(Data to examine Opens)
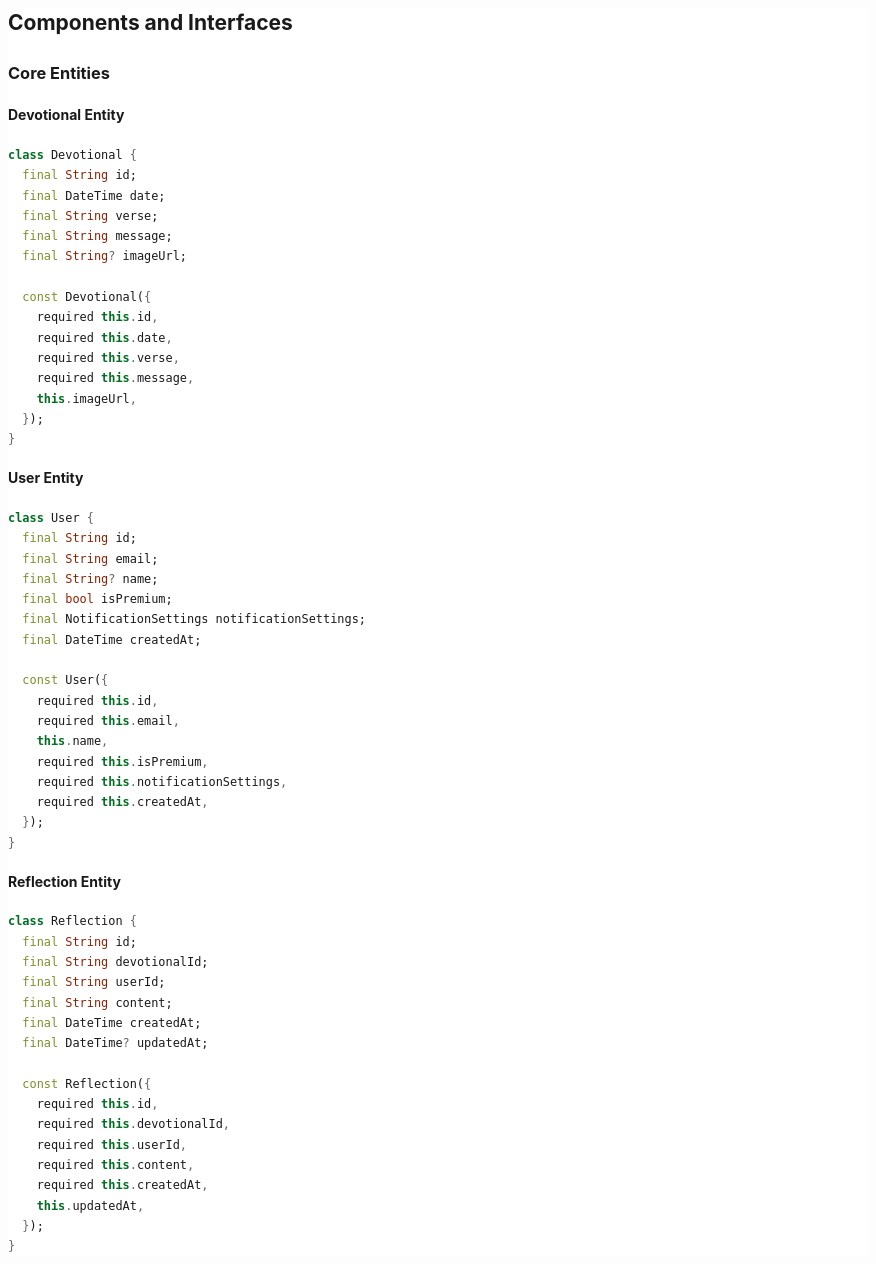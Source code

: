 ## Components and Interfaces

### Core Entities

#### Devotional Entity
```dart
class Devotional {
  final String id;
  final DateTime date;
  final String verse;
  final String message;
  final String? imageUrl;
  
  const Devotional({
    required this.id,
    required this.date,
    required this.verse,
    required this.message,
    this.imageUrl,
  });
}
```

#### User Entity
```dart
class User {
  final String id;
  final String email;
  final String? name;
  final bool isPremium;
  final NotificationSettings notificationSettings;
  final DateTime createdAt;
  
  const User({
    required this.id,
    required this.email,
    this.name,
    required this.isPremium,
    required this.notificationSettings,
    required this.createdAt,
  });
}
```

#### Reflection Entity
```dart
class Reflection {
  final String id;
  final String devotionalId;
  final String userId;
  final String content;
  final DateTime createdAt;
  final DateTime? updatedAt;
  
  const Reflection({
    required this.id,
    required this.devotionalId,
    required this.userId,
    required this.content,
    required this.createdAt,
    this.updatedAt,
  });
}
```
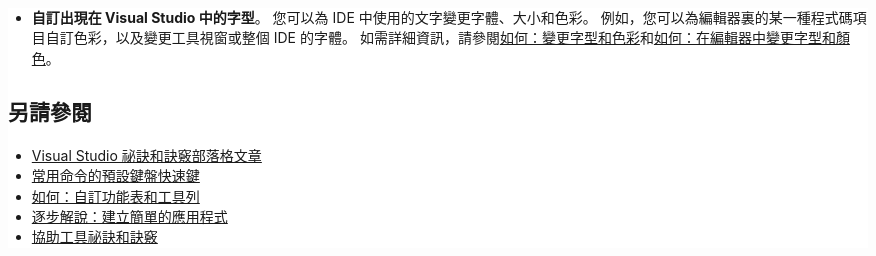- **自訂出現在 Visual Studio 中的字型**。 您可以為 IDE 中使用的文字變更字體、大小和色彩。 例如，您可以為編輯器裏的某一種程式碼項目自訂色彩，以及變更工具視窗或整個 IDE 的字體。 如需詳細資訊，請參閱[如何：變更字型和色彩](../ide/how-to-change-fonts-and-colors-in-visual-studio.md)和[如何：在編輯器中變更字型和顏色](../ide/reference/how-to-change-fonts-and-colors-in-the-editor.md)。

## <a name="see-also"></a>另請參閱

- [Visual Studio 祕訣和訣竅部落格文章](https://devblogs.microsoft.com/visualstudio/visual-studio-tips-and-tricks/)
- [常用命令的預設鍵盤快速鍵](../ide/default-keyboard-shortcuts-for-frequently-used-commands-in-visual-studio.md)
- [如何：自訂功能表和工具列](../ide/how-to-customize-menus-and-toolbars-in-visual-studio.md)
- [逐步解說：建立簡單的應用程式](../get-started/csharp/tutorial-wpf.md)
- [協助工具祕訣和訣竅](../ide/reference/accessibility-tips-and-tricks.md)
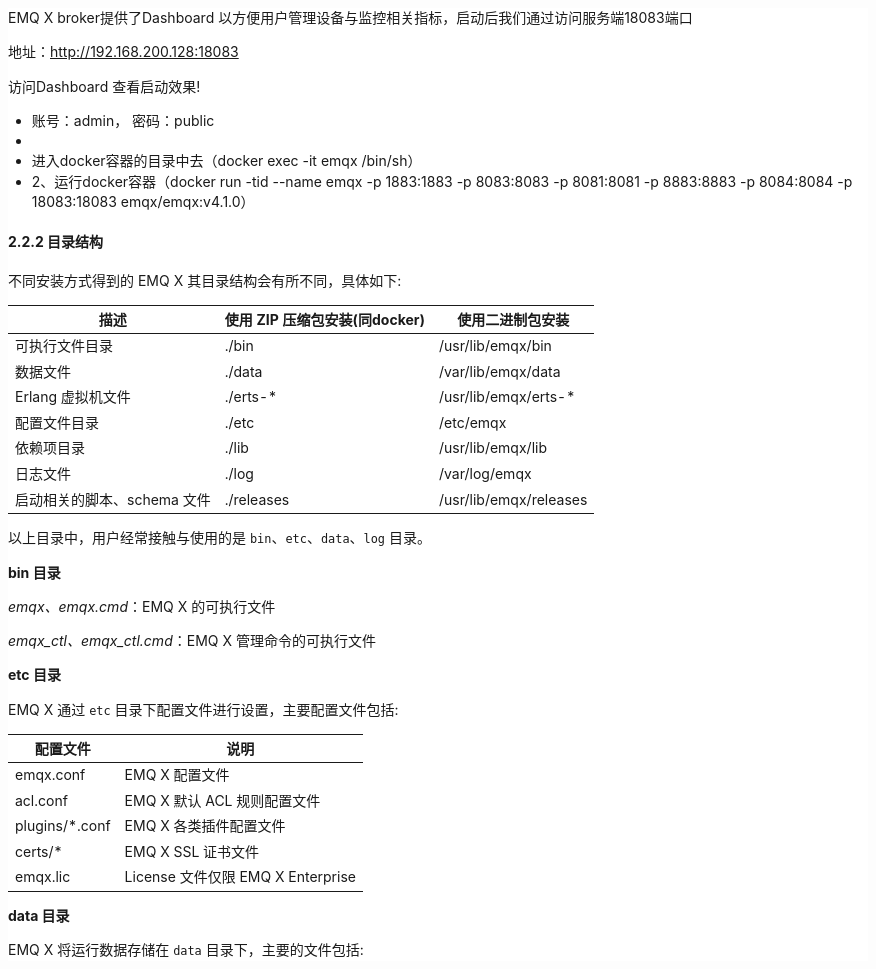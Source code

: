 EMQ X broker提供了Dashboard 以方便用户管理设备与监控相关指标，启动后我们通过访问服务端18083端口

地址：http://192.168.200.128:18083

访问Dashboard 查看启动效果!

* 账号：admin， 密码：public
* 
* 进入docker容器的目录中去（docker exec -it emqx /bin/sh）
* 2、运行docker容器（docker run -tid --name emqx -p 1883:1883 -p 8083:8083 -p 8081:8081 -p 8883:8883 -p 8084:8084 -p 18083:18083 emqx/emqx:v4.1.0）

#### 2.2.2 目录结构  

 不同安装方式得到的 EMQ X 其目录结构会有所不同，具体如下: 

| 描述                | 使用 ZIP 压缩包安装(同docker) | 使用二进制包安装               |
| ----------------- | --------------------- | ---------------------- |
| 可执行文件目录           | ./bin                 | /usr/lib/emqx/bin      |
| 数据文件              | ./data                | /var/lib/emqx/data     |
| Erlang 虚拟机文件      | ./erts-*              | /usr/lib/emqx/erts-*   |
| 配置文件目录            | ./etc                 | /etc/emqx              |
| 依赖项目录             | ./lib                 | /usr/lib/emqx/lib      |
| 日志文件              | ./log                 | /var/log/emqx          |
| 启动相关的脚本、schema 文件 | ./releases            | /usr/lib/emqx/releases |

以上目录中，用户经常接触与使用的是 `bin`、`etc`、`data`、`log` 目录。

**bin 目录**

*emqx、emqx.cmd*：EMQ X 的可执行文件

*emqx_ctl、emqx_ctl.cmd*：EMQ X 管理命令的可执行文件

**etc 目录**

EMQ X 通过 `etc` 目录下配置文件进行设置，主要配置文件包括:

| 配置文件           | 说明                            |
| -------------- | ----------------------------- |
| emqx.conf      | EMQ X 配置文件                    |
| acl.conf       | EMQ X 默认 ACL 规则配置文件           |
| plugins/*.conf | EMQ X 各类插件配置文件                |
| certs/*        | EMQ X SSL 证书文件                |
| emqx.lic       | License 文件仅限 EMQ X Enterprise |

**data 目录**

EMQ X 将运行数据存储在 `data` 目录下，主要的文件包括:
(Data to examine Closes)
• _Task goal_: Print the material word for word without images.

• _Solution_:
Source code

: ## Components and Interfaces

### Core Entities

#### Devotional Entity
```dart
class Devotional {
  final String id;
  final DateTime date;
  final String verse;
  final String message;
  final String? imageUrl;
  
  const Devotional({
    required this.id,
    required this.date,
    required this.verse,
    required this.message,
    this.imageUrl,
  });
}
```

#### User Entity
```dart
class User {
  final String id;
  final String email;
  final String? name;
  final bool isPremium;
  final NotificationSettings notificationSettings;
  final DateTime createdAt;
  
  const User({
    required this.id,
    required this.email,
    this.name,
    required this.isPremium,
    required this.notificationSettings,
    required this.createdAt,
  });
}
```

#### Reflection Entity
```dart
class Reflection {
  final String id;
  final String devotionalId;
  final String userId;
  final String content;
  final DateTime createdAt;
  final DateTime? updatedAt;
  
  const Reflection({
    required this.id,
    required this.devotionalId,
    required this.userId,
    required this.content,
    required this.createdAt,
    this.updatedAt,
  });
}
```
- **自訂出現在 Visual Studio 中的字型**。 您可以為 IDE 中使用的文字變更字體、大小和色彩。 例如，您可以為編輯器裏的某一種程式碼項目自訂色彩，以及變更工具視窗或整個 IDE 的字體。 如需詳細資訊，請參閱[如何：變更字型和色彩](../ide/how-to-change-fonts-and-colors-in-visual-studio.md)和[如何：在編輯器中變更字型和顏色](../ide/reference/how-to-change-fonts-and-colors-in-the-editor.md)。

## <a name="see-also"></a>另請參閱

- [Visual Studio 祕訣和訣竅部落格文章](https://devblogs.microsoft.com/visualstudio/visual-studio-tips-and-tricks/)
- [常用命令的預設鍵盤快速鍵](../ide/default-keyboard-shortcuts-for-frequently-used-commands-in-visual-studio.md)
- [如何：自訂功能表和工具列](../ide/how-to-customize-menus-and-toolbars-in-visual-studio.md)
- [逐步解說：建立簡單的應用程式](../get-started/csharp/tutorial-wpf.md)
- [協助工具祕訣和訣竅](../ide/reference/accessibility-tips-and-tricks.md)
Source code

: EMQ X broker提供了Dashboard 以方便用户管理设备与监控相关指标，启动后我们通过访问服务端18083端口

地址：http://192.168.200.128:18083

访问Dashboard 查看启动效果!

* 账号：admin， 密码：public
* 
* 进入docker容器的目录中去（docker exec -it emqx /bin/sh）
* 2、运行docker容器（docker run -tid --name emqx -p 1883:1883 -p 8083:8083 -p 8081:8081 -p 8883:8883 -p 8084:8084 -p 18083:18083 emqx/emqx:v4.1.0）

#### 2.2.2 目录结构  

 不同安装方式得到的 EMQ X 其目录结构会有所不同，具体如下: 

| 描述                | 使用 ZIP 压缩包安装(同docker) | 使用二进制包安装               |
| ----------------- | --------------------- | ---------------------- |
| 可执行文件目录           | ./bin                 | /usr/lib/emqx/bin      |
| 数据文件              | ./data                | /var/lib/emqx/data     |
| Erlang 虚拟机文件      | ./erts-*              | /usr/lib/emqx/erts-*   |
| 配置文件目录            | ./etc                 | /etc/emqx              |
| 依赖项目录             | ./lib                 | /usr/lib/emqx/lib      |
| 日志文件              | ./log                 | /var/log/emqx          |
| 启动相关的脚本、schema 文件 | ./releases            | /usr/lib/emqx/releases |

以上目录中，用户经常接触与使用的是 `bin`、`etc`、`data`、`log` 目录。

**bin 目录**

*emqx、emqx.cmd*：EMQ X 的可执行文件

*emqx_ctl、emqx_ctl.cmd*：EMQ X 管理命令的可执行文件

**etc 目录**

EMQ X 通过 `etc` 目录下配置文件进行设置，主要配置文件包括:

| 配置文件           | 说明                            |
| -------------- | ----------------------------- |
| emqx.conf      | EMQ X 配置文件                    |
| acl.conf       | EMQ X 默认 ACL 规则配置文件           |
| plugins/*.conf | EMQ X 各类插件配置文件                |
| certs/*        | EMQ X SSL 证书文件                |
| emqx.lic       | License 文件仅限 EMQ X Enterprise |

**data 目录**

EMQ X 将运行数据存储在 `data` 目录下，主要的文件包括:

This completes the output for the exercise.